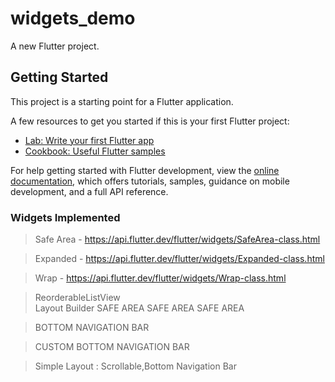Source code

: # widgets_demo

A new Flutter project.

## Getting Started

This project is a starting point for a Flutter application.

A few resources to get you started if this is your first Flutter project:

- [Lab: Write your first Flutter app](https://docs.flutter.dev/get-started/codelab)
- [Cookbook: Useful Flutter samples](https://docs.flutter.dev/cookbook)

For help getting started with Flutter development, view the
[online documentation](https://docs.flutter.dev/), which offers tutorials,
samples, guidance on mobile development, and a full API reference.


### Widgets Implemented
> Safe Area - https://api.flutter.dev/flutter/widgets/SafeArea-class.html

> Expanded - https://api.flutter.dev/flutter/widgets/Expanded-class.html

> Wrap - https://api.flutter.dev/flutter/widgets/Wrap-class.html




> ReorderableListView  
> Layout Builder 
> SAFE AREA
> SAFE AREA
> SAFE AREA

> BOTTOM NAVIGATION BAR 

> CUSTOM BOTTOM NAVIGATION BAR 


> Simple Layout : Scrollable,Bottom Navigation Bar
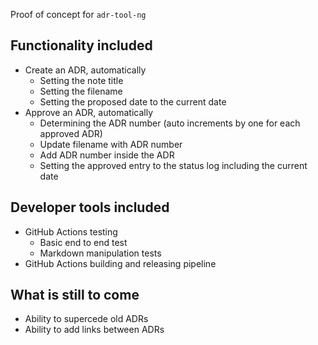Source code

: Proof of concept for `adr-tool-ng`

## Functionality included
* Create an ADR, automatically
    * Setting the note title
    * Setting the filename
    * Setting the proposed date to the current date
* Approve an ADR, automatically
    * Determining the ADR number (auto increments by one for each approved ADR)
    * Update filename with ADR number
    * Add ADR number inside the ADR
    * Setting the approved entry to the status log including the current date 

## Developer tools included
* GitHub Actions testing
    * Basic end to end test
    * Markdown manipulation tests
* GitHub Actions building and releasing pipeline


## What is still to come
* Ability to supercede old ADRs
* Ability to add links between ADRs

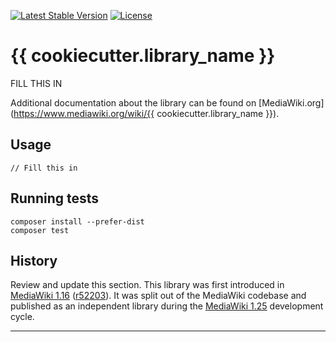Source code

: [![Latest Stable Version]](https://packagist.org/packages/!!COMPOSER_NAME!!) [![License]](https://packagist.org/packages/!!COMPOSER_NAME!!)

{{ cookiecutter.library_name }}
=====================

FILL THIS IN

Additional documentation about the library can be found on
[MediaWiki.org](https://www.mediawiki.org/wiki/{{ cookiecutter.library_name }}).


Usage
-----

    // Fill this in


Running tests
-------------

    composer install --prefer-dist
    composer test


History
-------

Review and update this section.
This library was first introduced in [MediaWiki 1.16][] ([r52203][]). It was
split out of the MediaWiki codebase and published as an independent library
during the [MediaWiki 1.25][] development cycle.


---
[MediaWiki 1.16]: https://www.mediawiki.org/wiki/MediaWiki_1.16
[r52203]: https://www.mediawiki.org/wiki/Special:Code/MediaWiki/52203
[MediaWiki 1.25]: https://www.mediawiki.org/wiki/MediaWiki_1.25
[Latest Stable Version]: https://poser.pugx.org/!!COMPOSER_NAME!!/v/stable.svg
[License]: https://poser.pugx.org/!!COMPOSER_NAME!!/license.svg

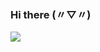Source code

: ### Hi there (〃▽〃)
[![](https://github-readme-stats.vercel.app/api?username=Mino5531&count_private=true&show_icons=true&theme=dark)](https://github-readme-stats.vercel.app/api?username=Mino5531&count_private=true&show_icons=true&theme=dark)
<!--
**Mino5531/Mino5531** is a ✨ _special_ ✨ repository because its `README.md` (this file) appears on your GitHub profile.

Here are some ideas to get you started:

- 🔭 I’m currently working on ...
- 🌱 I’m currently learning ...
- 👯 I’m looking to collaborate on ...
- 🤔 I’m looking for help with ...
- 💬 Ask me about ...
- 📫 How to reach me: ...
- 😄 Pronouns: ...
- ⚡ Fun fact: ...
-->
********
* _WHAT NEEDS TO BE DONE_:
List, from the entries above, every line in which the word "Ability" shows up.

* _SOLUTION TO THIS TASK_:
* Ability to supercede old ADRs
* Ability to add links between ADRs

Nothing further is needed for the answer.